_DATA EXTRACT:_
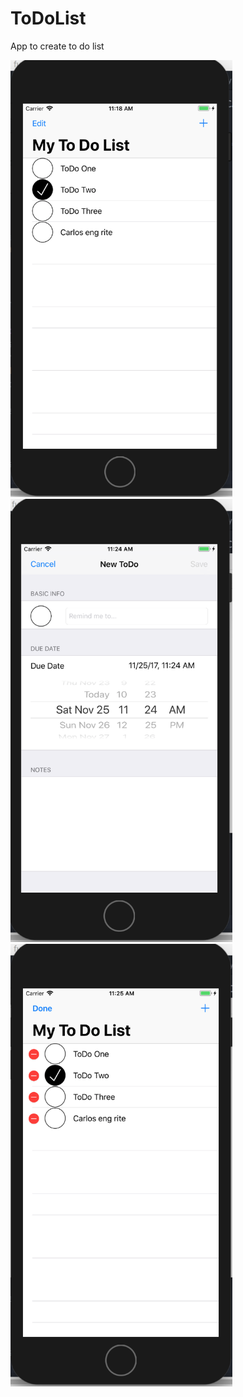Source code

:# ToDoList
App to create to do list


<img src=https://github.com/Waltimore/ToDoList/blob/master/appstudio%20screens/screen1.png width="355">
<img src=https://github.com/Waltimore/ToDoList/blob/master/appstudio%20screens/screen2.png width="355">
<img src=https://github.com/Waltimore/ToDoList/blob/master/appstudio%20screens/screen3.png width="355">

* * *

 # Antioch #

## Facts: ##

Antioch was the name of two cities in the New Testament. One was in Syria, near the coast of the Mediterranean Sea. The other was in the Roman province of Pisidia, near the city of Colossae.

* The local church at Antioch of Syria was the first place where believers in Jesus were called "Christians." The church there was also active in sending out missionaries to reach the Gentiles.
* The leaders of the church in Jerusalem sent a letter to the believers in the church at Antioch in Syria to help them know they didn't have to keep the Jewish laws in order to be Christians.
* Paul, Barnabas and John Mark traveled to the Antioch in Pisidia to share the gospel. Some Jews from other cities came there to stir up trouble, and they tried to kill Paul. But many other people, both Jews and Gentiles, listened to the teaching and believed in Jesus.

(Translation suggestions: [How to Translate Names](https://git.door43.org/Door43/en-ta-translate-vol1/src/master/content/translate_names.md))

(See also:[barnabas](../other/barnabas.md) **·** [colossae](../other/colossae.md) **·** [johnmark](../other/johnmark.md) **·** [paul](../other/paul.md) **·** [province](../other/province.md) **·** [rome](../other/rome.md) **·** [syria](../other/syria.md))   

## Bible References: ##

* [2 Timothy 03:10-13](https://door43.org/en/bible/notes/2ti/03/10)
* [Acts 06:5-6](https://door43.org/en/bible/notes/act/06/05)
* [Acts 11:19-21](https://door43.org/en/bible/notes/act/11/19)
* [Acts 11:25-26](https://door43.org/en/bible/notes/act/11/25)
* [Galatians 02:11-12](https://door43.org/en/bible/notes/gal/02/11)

...

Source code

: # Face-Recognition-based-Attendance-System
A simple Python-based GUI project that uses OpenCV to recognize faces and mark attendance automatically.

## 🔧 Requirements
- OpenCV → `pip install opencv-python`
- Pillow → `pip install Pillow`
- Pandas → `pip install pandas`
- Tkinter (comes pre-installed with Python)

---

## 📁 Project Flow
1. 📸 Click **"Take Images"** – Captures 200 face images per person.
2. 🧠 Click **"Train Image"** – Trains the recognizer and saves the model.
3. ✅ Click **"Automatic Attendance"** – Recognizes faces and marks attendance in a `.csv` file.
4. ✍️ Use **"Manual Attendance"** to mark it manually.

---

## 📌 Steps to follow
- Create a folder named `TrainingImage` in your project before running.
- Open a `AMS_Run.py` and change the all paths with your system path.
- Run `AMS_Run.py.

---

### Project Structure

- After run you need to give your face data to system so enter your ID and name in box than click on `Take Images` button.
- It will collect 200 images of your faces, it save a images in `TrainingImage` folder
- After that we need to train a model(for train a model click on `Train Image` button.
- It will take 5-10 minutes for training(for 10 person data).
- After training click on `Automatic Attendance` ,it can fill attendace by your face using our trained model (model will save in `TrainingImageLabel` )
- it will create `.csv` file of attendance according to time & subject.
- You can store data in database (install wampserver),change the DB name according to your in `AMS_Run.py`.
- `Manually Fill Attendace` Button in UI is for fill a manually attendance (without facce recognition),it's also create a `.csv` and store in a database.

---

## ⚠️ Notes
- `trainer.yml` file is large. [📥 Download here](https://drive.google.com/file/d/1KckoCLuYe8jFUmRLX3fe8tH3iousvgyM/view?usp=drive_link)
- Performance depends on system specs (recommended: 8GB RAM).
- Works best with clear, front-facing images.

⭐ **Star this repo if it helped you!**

_WHAT IS NEEDED:_
Look back at the entries above and repeat, unchanged, every line from the line holding "# Antioch #" through the line holding "Antioch was the".

_EXPECTED ANSWER:_
 # Antioch #

## Facts: ##

Antioch was the name of two cities in the New Testament. One was in Syria, near the coast of the Mediterranean Sea. The other was in the Roman province of Pisidia, near the city of Colossae.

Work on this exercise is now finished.